I’ve begun to think of this kind of prototype as a “content prototype.” I draw a distinction between, say, a motion prototype (which may be as simple as an animation in Keynote demonstrating the movement of a few display elements) here because it allows users to search, filter, retrieve or read content. I also distinguish between product design approaches that flow content into static designs, such as those facilitated by the awesome Sketch Data Populator. While it’s important to make sure that your designs can accommodate the kinds of content they’re designed to display, doing so, at a template level, is often a case of making sure that you’ve designed elements that can accept strings of a certain length, or assets of a certain aspect ratio. Content prototypes are less about validating designs at the node level than allowing the design team to validate interactions that rely on sets of content. Does the search functionality return good results? Do those filters help to refine results effectively? Are there even enough content elements to necessitate search and filter functionality? These are the kinds of questions you can start answering when you prototype with live content.

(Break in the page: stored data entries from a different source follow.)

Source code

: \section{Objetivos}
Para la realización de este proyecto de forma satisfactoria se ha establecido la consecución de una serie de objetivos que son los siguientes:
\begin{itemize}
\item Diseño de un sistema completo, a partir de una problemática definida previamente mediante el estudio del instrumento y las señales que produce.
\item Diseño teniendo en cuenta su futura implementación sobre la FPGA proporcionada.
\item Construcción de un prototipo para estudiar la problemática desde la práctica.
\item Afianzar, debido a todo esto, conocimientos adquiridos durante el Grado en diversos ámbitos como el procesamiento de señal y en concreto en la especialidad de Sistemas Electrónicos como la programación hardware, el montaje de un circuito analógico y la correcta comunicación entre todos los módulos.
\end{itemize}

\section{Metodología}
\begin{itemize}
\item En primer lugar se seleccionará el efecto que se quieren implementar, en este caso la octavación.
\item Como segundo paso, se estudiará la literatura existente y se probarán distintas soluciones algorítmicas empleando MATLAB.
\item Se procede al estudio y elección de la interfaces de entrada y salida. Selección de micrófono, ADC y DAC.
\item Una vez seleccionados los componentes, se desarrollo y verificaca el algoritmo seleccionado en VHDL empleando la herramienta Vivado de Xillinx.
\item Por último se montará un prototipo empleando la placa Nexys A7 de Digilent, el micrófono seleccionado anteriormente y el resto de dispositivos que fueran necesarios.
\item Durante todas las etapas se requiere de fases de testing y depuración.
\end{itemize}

To get started, you’ll need a set of content and a means of getting that set into your app. Both of these elements can be deceptively tricky. The set of content has to be both of good enough quality to serve as sample content in the prototype, and in the right format. (Often, web crawling can help here.) The measures for content quality can vary, of course, but in prototypes, soft attributes like voice and tone tend to matter less than the presence of usable metadata. Another element of a set of content’s suitability for prototyping is its size: if there’s not enough content items, the set won’t be able to help evaluate the effectiveness of search and filter functionality.
Creating a production ready content library is painstaking work. To apply the same level of rigor to content intended for prototyping is often untenable. However, one can assemble a set of content suitable for testing using intelligent modifications of existing content.